» **PROBLEM STATEMENT**: For the entries below, the expected answer is the line with "variable in colorschemes", the line with "Copy one of", and every line between them, exactly as written, and nothing more.

(Saved data entries)
________________________________________
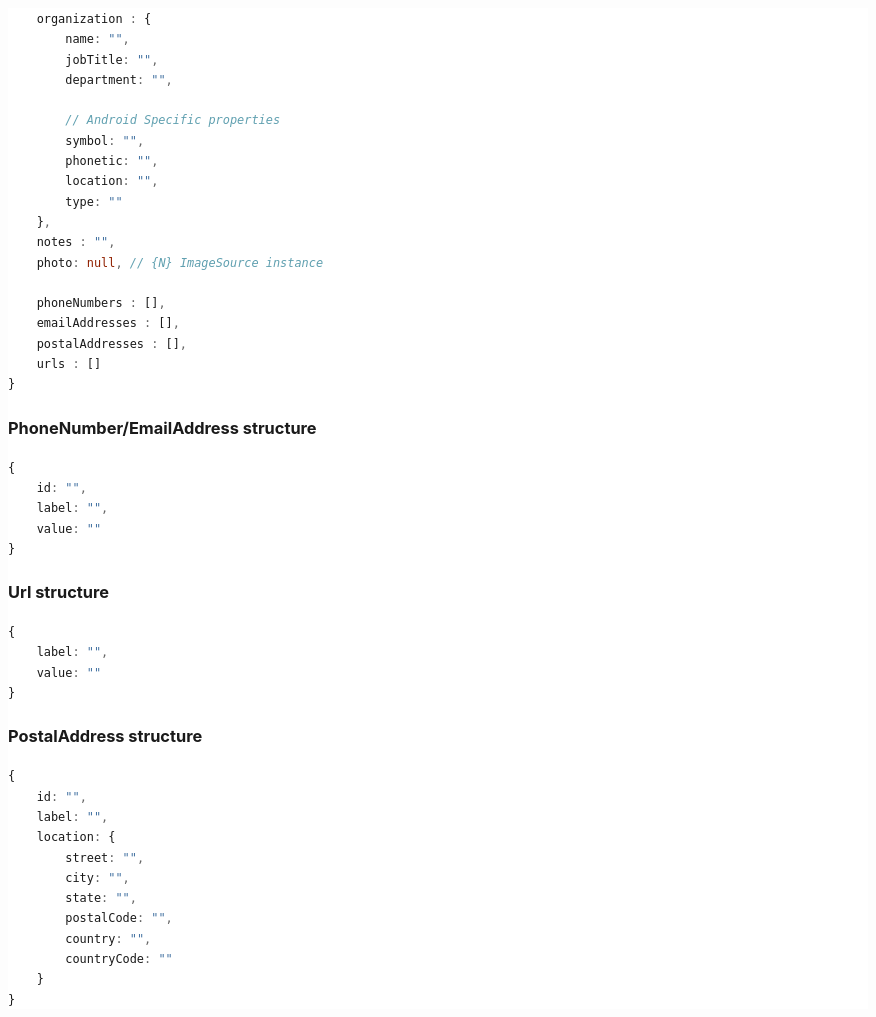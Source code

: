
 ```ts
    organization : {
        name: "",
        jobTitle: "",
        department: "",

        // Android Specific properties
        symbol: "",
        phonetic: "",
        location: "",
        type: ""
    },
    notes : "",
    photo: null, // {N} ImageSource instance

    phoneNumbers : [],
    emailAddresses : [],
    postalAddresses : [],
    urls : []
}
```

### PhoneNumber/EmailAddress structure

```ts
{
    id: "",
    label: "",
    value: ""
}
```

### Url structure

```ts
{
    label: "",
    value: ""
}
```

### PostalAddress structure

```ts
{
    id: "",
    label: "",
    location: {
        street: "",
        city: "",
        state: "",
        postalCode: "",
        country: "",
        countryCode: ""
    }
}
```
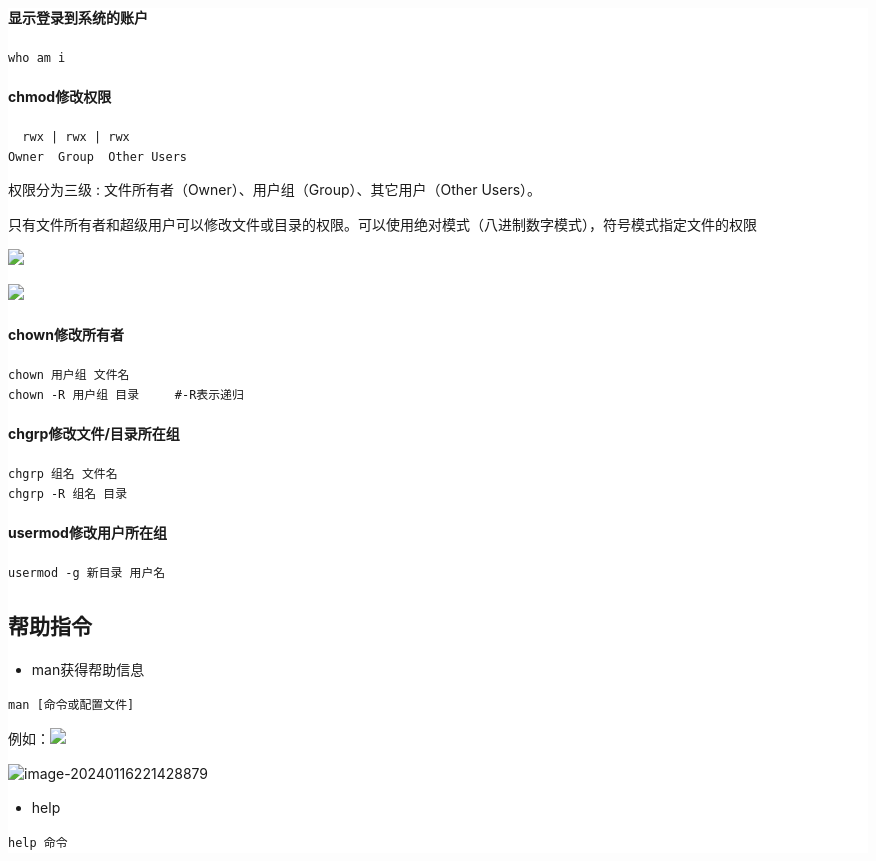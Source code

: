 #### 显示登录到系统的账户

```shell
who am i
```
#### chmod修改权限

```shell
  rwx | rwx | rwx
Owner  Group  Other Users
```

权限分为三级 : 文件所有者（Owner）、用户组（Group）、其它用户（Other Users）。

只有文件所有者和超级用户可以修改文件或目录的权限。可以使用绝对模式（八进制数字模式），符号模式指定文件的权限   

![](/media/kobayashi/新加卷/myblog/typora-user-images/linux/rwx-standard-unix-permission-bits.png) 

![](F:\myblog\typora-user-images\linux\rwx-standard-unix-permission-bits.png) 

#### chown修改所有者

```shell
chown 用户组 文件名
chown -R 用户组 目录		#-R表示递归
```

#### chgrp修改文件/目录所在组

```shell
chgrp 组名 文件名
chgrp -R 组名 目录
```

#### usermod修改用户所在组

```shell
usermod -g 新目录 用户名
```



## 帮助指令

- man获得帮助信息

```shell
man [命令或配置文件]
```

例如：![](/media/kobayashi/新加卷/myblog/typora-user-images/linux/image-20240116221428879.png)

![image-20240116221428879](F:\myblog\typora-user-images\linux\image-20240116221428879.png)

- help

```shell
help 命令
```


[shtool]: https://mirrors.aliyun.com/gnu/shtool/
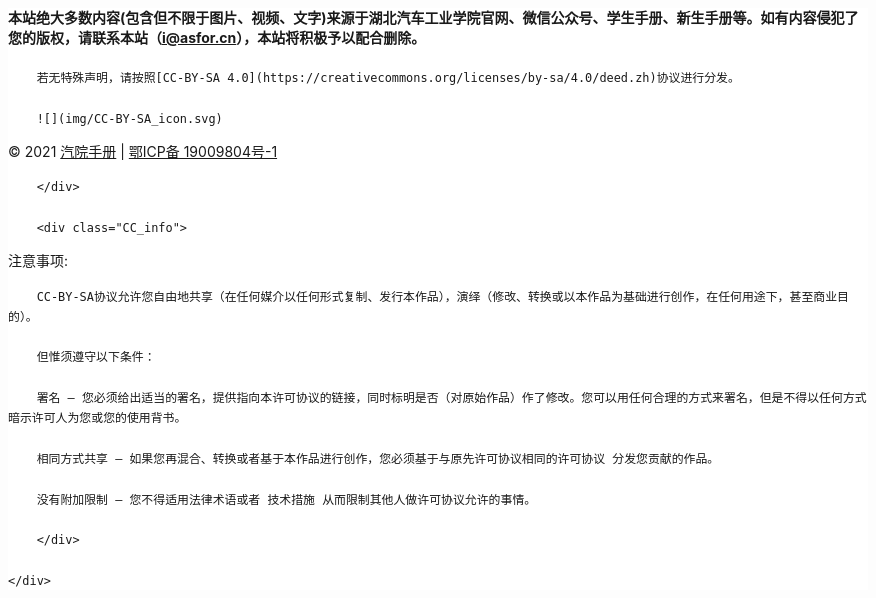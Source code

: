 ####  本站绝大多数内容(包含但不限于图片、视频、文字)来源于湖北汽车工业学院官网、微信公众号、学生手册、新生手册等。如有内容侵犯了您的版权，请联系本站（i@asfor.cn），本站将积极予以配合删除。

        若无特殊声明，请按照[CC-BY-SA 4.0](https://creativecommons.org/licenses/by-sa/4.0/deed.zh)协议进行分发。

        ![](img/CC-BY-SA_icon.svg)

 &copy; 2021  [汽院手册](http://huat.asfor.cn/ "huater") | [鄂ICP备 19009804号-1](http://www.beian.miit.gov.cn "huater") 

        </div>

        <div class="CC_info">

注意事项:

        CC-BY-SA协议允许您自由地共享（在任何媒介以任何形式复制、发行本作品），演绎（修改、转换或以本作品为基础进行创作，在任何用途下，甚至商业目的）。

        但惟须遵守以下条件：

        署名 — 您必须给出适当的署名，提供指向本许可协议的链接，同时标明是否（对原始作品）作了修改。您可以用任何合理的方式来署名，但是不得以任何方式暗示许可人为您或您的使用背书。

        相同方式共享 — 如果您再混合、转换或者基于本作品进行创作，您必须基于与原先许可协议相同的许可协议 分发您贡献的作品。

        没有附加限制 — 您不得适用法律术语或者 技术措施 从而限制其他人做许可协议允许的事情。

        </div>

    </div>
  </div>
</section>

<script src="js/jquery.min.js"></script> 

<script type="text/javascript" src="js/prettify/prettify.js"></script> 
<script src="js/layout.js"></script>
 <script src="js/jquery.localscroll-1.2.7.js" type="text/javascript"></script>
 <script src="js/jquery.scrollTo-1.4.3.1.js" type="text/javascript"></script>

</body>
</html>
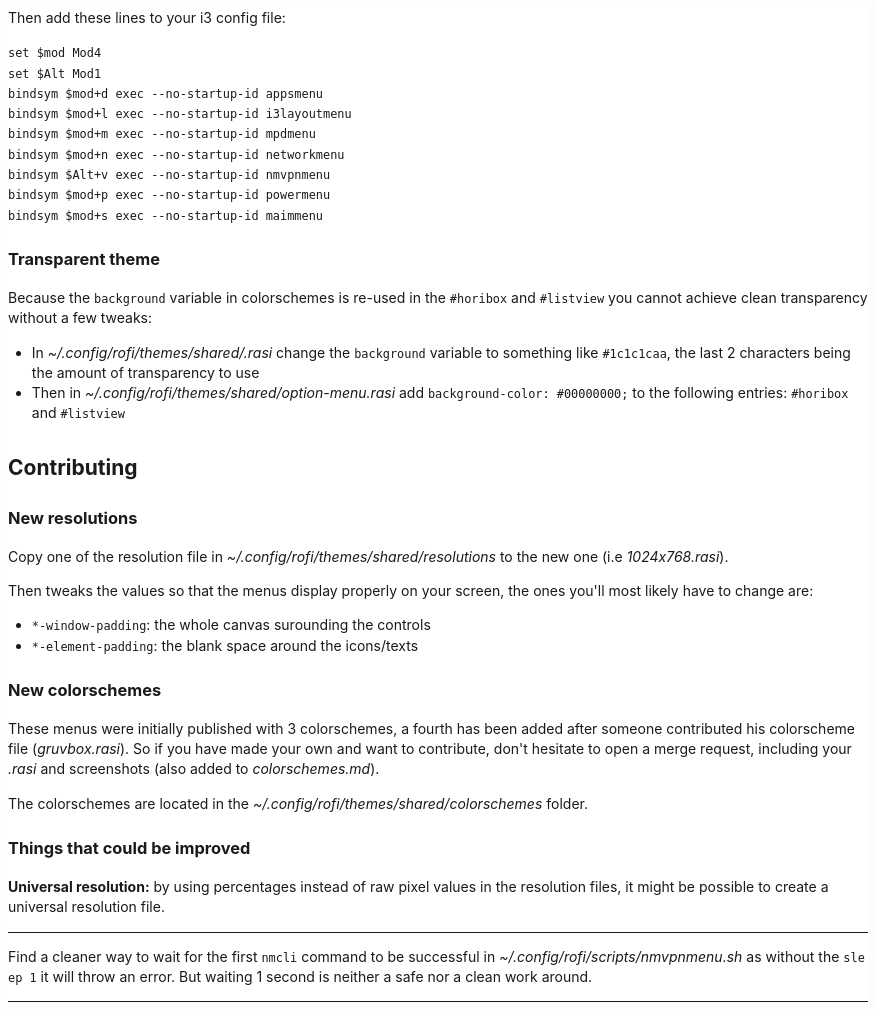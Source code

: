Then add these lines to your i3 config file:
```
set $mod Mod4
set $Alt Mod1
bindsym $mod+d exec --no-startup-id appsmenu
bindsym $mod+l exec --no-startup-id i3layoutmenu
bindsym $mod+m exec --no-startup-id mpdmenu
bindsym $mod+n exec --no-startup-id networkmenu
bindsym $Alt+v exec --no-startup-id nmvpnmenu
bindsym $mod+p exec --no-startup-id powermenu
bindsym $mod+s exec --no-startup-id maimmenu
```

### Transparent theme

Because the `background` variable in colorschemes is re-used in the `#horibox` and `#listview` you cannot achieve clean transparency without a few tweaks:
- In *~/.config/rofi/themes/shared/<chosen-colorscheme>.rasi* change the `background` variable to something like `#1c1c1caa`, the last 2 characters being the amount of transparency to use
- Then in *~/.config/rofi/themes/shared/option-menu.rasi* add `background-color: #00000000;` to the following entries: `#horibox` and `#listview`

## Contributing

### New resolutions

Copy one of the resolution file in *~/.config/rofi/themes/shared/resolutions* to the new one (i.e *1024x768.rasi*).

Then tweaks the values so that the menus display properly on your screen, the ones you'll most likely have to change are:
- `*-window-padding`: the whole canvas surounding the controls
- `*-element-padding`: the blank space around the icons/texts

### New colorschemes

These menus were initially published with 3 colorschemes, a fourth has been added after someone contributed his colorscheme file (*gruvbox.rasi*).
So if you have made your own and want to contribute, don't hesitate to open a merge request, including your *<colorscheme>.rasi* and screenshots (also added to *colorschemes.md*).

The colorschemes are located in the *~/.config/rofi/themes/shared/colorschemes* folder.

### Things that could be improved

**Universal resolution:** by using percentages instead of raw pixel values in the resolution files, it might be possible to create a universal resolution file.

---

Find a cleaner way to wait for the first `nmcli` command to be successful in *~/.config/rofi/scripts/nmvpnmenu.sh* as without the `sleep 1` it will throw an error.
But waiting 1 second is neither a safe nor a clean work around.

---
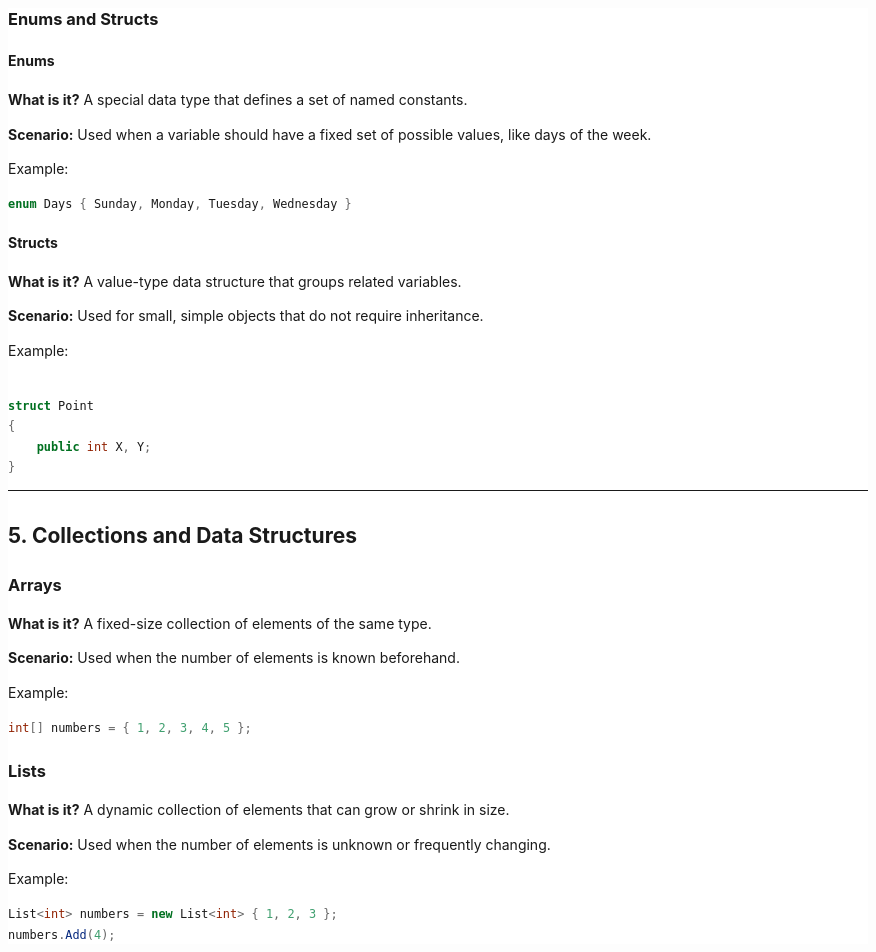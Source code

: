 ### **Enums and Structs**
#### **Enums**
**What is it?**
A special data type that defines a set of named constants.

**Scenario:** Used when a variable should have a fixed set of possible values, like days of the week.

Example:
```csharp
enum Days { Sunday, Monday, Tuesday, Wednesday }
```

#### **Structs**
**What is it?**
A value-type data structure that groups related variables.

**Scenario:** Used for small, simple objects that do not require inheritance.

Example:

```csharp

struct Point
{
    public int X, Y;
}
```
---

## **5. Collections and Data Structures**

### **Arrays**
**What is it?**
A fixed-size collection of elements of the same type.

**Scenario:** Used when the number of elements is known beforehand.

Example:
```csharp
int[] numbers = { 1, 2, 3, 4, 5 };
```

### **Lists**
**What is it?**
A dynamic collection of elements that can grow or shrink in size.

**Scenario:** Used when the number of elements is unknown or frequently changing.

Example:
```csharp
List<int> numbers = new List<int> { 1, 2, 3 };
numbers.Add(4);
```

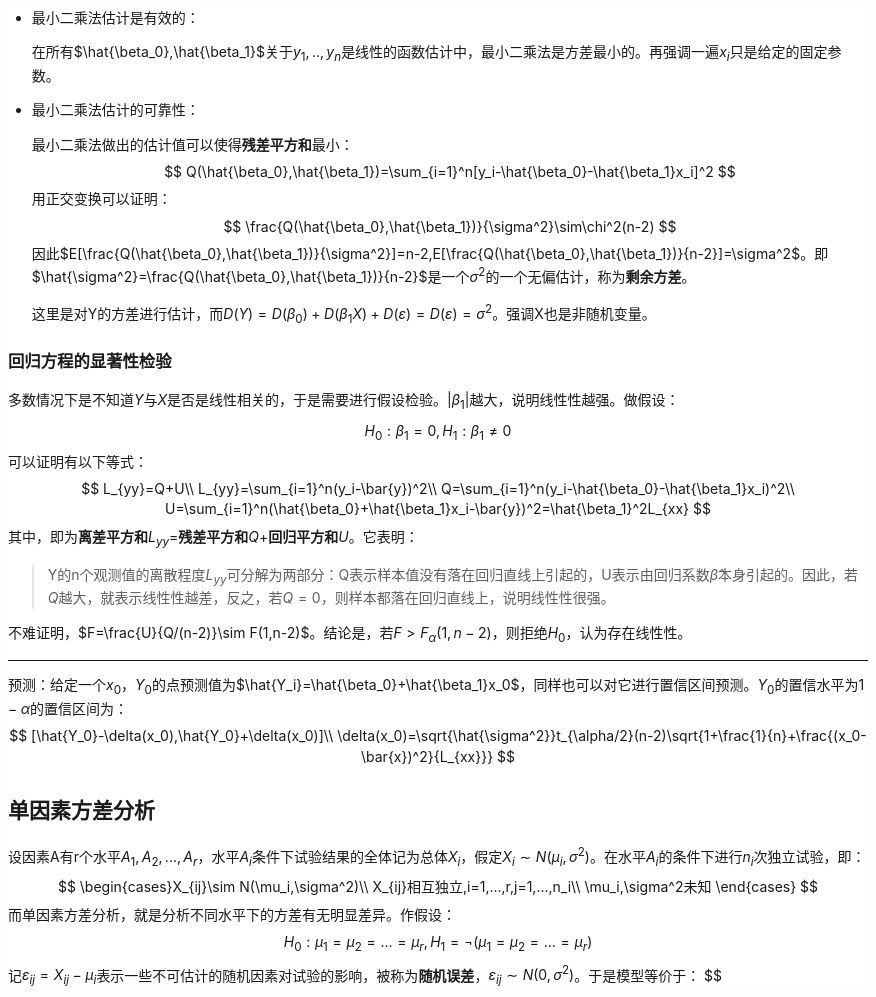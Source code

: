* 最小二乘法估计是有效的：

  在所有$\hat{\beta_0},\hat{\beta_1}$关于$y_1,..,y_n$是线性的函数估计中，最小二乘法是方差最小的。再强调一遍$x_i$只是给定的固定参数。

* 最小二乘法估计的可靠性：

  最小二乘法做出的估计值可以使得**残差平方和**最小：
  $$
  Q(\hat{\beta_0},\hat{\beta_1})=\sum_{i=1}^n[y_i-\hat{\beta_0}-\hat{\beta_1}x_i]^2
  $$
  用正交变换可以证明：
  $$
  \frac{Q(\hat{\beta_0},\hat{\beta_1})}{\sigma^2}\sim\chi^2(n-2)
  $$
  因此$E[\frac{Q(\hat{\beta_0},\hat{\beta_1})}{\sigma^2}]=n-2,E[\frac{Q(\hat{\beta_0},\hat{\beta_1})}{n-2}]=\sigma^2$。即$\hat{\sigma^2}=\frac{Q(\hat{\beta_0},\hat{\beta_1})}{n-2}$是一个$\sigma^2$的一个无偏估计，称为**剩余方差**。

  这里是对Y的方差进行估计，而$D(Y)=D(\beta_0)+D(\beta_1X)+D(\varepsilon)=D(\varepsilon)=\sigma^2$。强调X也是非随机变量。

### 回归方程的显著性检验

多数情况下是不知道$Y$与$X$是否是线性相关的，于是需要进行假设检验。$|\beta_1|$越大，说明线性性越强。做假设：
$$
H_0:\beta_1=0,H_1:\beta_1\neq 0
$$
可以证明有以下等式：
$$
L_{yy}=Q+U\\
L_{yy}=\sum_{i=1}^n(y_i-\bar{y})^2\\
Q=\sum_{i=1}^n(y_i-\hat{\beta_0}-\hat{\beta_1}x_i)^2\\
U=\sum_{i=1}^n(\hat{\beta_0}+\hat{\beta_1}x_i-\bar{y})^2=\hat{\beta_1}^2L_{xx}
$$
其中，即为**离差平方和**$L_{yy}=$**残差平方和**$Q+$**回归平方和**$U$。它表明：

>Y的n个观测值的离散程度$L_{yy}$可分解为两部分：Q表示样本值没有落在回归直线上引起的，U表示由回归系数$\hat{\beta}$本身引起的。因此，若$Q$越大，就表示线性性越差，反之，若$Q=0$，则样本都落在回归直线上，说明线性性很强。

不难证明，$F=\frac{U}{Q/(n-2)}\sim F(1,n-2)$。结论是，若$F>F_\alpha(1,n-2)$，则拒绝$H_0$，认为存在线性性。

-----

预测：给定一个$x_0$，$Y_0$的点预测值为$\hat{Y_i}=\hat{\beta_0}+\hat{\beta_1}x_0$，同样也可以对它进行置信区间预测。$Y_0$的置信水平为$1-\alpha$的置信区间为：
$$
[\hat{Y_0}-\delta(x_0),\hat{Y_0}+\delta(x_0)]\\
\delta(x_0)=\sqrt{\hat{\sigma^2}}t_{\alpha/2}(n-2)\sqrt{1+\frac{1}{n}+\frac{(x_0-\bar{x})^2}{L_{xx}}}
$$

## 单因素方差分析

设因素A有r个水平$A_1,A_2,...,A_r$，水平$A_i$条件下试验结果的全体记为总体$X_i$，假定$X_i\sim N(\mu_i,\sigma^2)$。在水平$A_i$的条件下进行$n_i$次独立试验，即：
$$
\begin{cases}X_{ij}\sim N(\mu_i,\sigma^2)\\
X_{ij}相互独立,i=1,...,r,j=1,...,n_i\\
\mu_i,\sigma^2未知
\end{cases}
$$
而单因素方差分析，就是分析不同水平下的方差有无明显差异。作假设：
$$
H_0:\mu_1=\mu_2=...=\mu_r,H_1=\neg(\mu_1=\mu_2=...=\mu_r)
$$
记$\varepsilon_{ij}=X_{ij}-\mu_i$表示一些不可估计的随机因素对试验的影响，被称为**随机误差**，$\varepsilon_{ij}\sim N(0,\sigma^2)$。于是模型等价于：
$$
________________________________________
» **ANSWER BOX**:
Because the `background` variable in colorschemes is re-used in the `#horibox` and `#listview` you cannot achieve clean transparency without a few tweaks:
- In *~/.config/rofi/themes/shared/<chosen-colorscheme>.rasi* change the `background` variable to something like `#1c1c1caa`, the last 2 characters being the amount of transparency to use
- Then in *~/.config/rofi/themes/shared/option-menu.rasi* add `background-color: #00000000;` to the following entries: `#horibox` and `#listview`

## Contributing

### New resolutions

Copy one of the resolution file in *~/.config/rofi/themes/shared/resolutions* to the new one (i.e *1024x768.rasi*).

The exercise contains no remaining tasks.